▶ **Required action**:
With the line containing "a molecular cloud." as the start and the line containing "However, studies that" as the end, transcribe that span of the entries below exactly, including both.

▶ **Data in this exercise**:
--------------------------------

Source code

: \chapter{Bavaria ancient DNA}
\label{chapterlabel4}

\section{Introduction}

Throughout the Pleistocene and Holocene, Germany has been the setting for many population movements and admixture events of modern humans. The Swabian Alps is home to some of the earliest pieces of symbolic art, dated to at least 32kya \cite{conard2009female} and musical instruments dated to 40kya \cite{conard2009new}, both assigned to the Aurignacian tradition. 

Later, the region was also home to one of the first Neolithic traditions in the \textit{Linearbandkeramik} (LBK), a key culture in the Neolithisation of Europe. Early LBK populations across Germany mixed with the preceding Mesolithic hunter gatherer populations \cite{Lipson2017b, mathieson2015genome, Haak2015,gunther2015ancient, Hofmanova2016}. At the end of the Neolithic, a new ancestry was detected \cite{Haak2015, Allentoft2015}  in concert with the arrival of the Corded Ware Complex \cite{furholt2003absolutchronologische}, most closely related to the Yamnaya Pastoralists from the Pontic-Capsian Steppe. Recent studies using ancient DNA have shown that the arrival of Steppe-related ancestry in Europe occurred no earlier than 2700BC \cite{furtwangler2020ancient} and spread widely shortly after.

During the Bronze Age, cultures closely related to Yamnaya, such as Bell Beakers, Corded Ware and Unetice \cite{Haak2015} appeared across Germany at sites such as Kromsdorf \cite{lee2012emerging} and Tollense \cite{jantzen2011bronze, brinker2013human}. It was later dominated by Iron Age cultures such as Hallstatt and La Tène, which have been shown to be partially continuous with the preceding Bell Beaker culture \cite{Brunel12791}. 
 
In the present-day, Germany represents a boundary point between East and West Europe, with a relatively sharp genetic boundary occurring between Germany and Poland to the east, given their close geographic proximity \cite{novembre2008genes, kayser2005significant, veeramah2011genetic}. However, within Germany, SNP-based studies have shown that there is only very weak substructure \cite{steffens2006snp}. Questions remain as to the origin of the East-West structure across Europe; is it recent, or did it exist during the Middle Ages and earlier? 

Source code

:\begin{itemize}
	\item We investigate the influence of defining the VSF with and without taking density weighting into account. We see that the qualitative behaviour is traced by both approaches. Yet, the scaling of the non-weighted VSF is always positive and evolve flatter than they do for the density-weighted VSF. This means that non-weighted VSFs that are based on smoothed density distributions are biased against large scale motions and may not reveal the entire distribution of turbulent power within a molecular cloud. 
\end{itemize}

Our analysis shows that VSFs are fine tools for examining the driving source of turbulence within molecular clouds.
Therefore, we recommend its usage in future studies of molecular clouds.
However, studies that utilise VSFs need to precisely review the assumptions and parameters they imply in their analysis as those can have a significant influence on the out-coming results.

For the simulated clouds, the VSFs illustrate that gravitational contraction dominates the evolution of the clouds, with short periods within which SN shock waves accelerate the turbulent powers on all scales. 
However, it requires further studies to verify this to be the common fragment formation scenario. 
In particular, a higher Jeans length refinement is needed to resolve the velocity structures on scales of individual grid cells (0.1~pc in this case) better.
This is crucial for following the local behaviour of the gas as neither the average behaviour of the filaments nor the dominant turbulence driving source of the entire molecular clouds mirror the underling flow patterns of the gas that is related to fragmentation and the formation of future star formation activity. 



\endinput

--------------------------------

▶ **Written answer**:
	\item We investigate the influence of defining the VSF with and without taking density weighting into account. We see that the qualitative behaviour is traced by both approaches. Yet, the scaling of the non-weighted VSF is always positive and evolve flatter than they do for the density-weighted VSF. This means that non-weighted VSFs that are based on smoothed density distributions are biased against large scale motions and may not reveal the entire distribution of turbulent power within a molecular cloud. 
\end{itemize}

Our analysis shows that VSFs are fine tools for examining the driving source of turbulence within molecular clouds.
Therefore, we recommend its usage in future studies of molecular clouds.
However, studies that utilise VSFs need to precisely review the assumptions and parameters they imply in their analysis as those can have a significant influence on the out-coming results.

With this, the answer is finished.